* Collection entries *
⟨

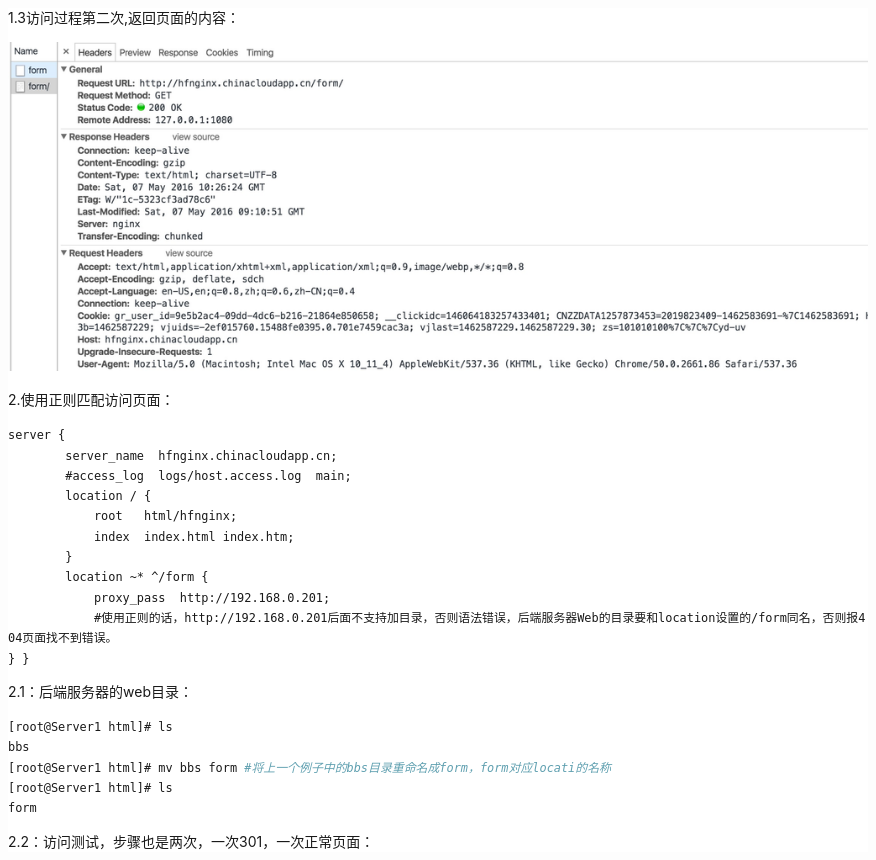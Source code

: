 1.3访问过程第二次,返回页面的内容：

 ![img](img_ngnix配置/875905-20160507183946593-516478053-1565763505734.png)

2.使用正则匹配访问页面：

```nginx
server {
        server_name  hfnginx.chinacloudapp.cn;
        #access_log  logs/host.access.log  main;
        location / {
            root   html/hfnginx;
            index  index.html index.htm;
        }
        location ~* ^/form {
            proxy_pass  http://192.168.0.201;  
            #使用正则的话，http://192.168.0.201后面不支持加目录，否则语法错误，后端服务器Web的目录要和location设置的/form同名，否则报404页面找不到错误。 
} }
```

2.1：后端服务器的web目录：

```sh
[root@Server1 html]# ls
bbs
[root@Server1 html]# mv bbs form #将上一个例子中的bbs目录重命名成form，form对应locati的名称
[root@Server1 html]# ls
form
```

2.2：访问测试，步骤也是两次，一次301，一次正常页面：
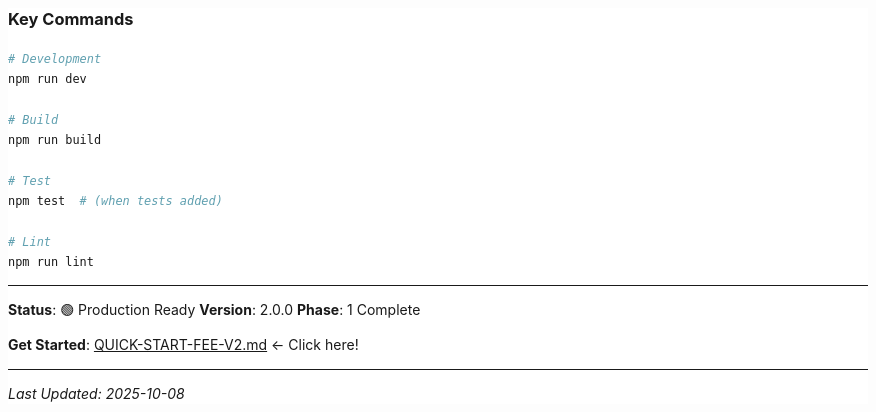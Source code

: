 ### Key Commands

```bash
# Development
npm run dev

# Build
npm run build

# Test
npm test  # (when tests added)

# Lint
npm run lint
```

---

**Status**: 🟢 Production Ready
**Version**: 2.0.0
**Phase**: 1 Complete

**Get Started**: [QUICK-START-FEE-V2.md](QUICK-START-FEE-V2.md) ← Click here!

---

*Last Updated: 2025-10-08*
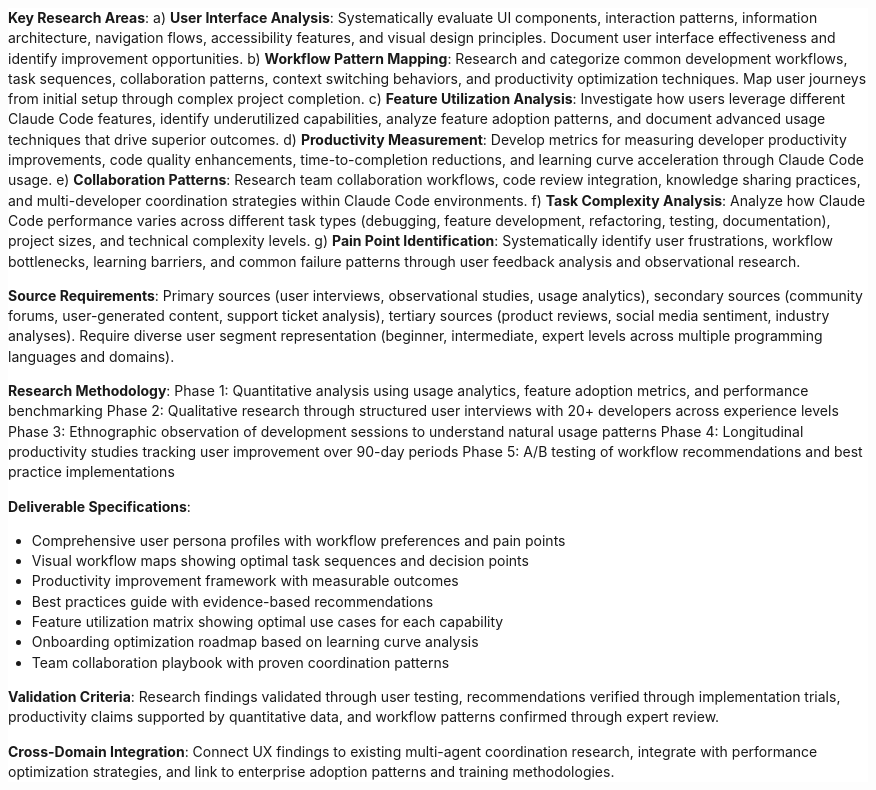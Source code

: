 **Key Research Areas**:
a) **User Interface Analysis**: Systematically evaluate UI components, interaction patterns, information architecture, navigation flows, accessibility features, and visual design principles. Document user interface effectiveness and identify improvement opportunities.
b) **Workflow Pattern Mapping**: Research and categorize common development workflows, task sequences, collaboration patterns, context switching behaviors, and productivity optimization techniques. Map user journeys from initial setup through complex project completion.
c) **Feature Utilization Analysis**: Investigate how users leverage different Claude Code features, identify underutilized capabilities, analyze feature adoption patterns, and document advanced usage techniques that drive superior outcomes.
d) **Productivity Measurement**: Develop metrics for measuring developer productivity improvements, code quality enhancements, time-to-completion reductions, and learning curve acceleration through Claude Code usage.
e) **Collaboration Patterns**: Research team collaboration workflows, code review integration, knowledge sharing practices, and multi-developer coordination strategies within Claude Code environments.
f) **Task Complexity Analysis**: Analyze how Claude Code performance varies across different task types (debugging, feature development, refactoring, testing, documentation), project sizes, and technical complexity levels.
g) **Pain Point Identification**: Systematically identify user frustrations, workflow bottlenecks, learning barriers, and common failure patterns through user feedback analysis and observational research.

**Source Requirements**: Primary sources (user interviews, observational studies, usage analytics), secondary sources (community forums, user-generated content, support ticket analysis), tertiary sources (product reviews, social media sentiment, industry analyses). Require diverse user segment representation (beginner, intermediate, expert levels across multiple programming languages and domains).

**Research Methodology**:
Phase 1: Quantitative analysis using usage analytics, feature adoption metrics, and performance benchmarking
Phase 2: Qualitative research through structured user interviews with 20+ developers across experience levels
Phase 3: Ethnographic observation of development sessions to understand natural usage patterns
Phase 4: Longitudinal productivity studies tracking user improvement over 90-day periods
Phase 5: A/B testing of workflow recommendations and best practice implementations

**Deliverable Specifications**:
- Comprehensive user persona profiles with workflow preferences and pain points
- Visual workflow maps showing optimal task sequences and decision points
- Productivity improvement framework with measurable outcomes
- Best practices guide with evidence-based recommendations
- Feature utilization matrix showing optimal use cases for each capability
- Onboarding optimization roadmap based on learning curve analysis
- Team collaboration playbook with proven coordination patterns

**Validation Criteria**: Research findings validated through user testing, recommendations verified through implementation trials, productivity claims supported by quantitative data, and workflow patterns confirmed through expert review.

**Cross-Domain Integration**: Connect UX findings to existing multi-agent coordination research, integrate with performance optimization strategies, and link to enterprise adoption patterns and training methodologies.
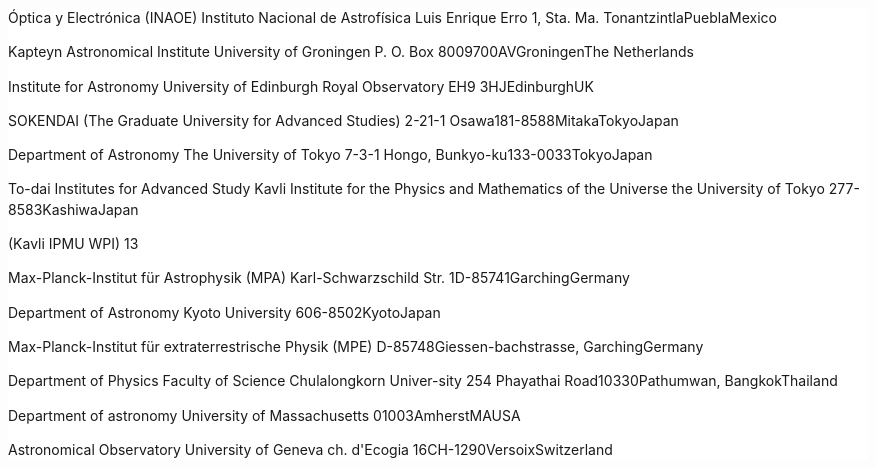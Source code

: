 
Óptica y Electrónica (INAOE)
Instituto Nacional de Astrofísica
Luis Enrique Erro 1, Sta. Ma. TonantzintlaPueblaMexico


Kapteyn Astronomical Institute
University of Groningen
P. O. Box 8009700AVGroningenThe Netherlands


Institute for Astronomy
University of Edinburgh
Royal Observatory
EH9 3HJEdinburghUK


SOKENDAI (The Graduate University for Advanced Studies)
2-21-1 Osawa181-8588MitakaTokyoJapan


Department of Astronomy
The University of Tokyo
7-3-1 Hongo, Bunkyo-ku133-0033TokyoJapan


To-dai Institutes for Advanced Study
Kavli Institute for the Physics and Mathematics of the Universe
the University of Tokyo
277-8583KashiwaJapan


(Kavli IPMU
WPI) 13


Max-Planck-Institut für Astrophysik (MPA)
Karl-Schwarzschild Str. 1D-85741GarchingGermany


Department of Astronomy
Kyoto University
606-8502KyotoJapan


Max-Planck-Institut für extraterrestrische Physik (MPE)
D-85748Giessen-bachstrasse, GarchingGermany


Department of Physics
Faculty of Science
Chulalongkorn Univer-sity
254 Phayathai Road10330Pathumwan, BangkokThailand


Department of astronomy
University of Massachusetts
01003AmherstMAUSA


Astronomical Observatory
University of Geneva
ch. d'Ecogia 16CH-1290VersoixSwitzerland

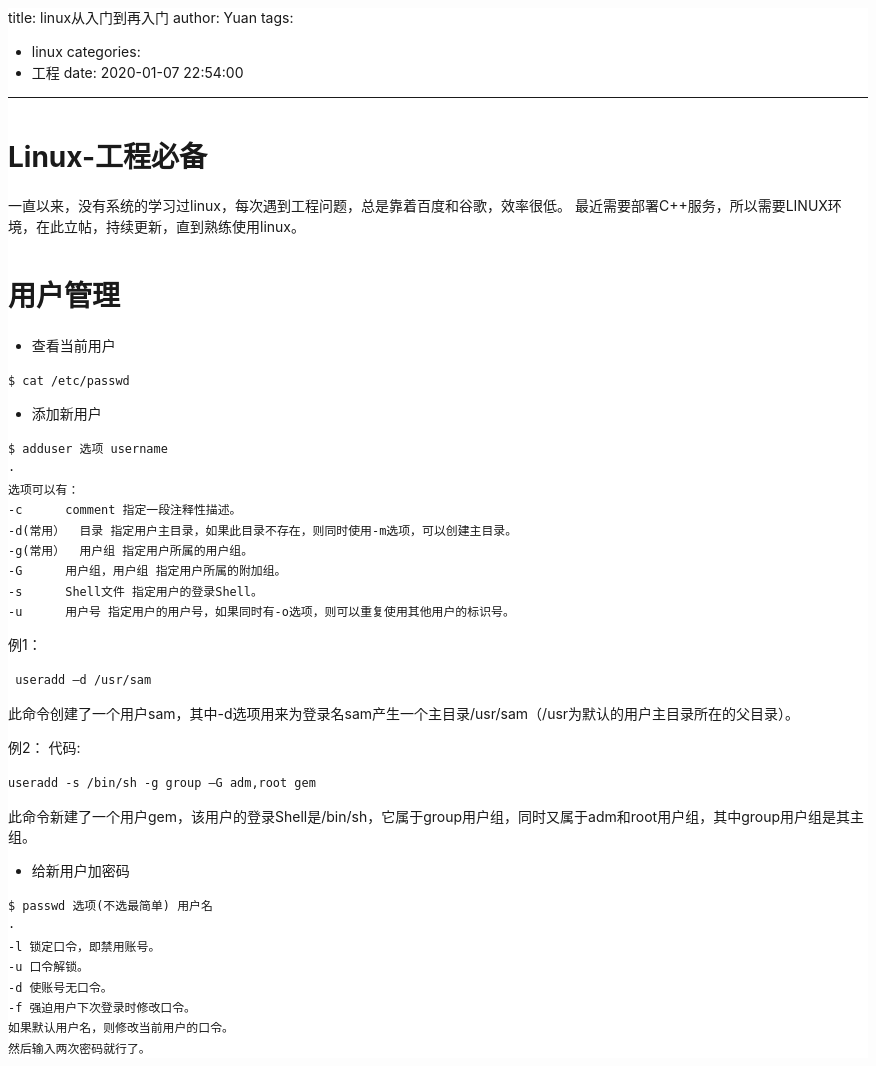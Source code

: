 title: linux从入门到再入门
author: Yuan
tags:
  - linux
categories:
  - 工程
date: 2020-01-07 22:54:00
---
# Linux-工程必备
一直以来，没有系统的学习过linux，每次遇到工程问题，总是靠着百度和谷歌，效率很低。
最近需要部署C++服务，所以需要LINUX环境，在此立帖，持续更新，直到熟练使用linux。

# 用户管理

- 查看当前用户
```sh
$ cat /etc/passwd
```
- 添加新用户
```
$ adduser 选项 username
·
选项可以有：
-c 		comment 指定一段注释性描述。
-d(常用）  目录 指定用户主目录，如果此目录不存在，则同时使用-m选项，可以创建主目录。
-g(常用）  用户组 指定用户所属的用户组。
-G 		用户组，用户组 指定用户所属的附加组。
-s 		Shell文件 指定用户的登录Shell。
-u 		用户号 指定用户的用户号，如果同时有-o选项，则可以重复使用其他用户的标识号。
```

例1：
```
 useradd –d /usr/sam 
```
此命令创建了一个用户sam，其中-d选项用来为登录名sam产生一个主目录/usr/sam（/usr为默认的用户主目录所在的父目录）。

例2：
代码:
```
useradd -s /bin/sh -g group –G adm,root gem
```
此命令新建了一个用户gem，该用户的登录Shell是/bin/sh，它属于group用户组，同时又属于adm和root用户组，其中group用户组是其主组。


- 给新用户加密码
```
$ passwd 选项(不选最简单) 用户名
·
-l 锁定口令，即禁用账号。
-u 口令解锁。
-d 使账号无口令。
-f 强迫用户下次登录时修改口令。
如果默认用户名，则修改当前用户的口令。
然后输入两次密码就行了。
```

⟩

* Exercise details *
From the records above, tally every line that includes the word "Department" and reply with the total by itself.

* Answer to this exercise *
4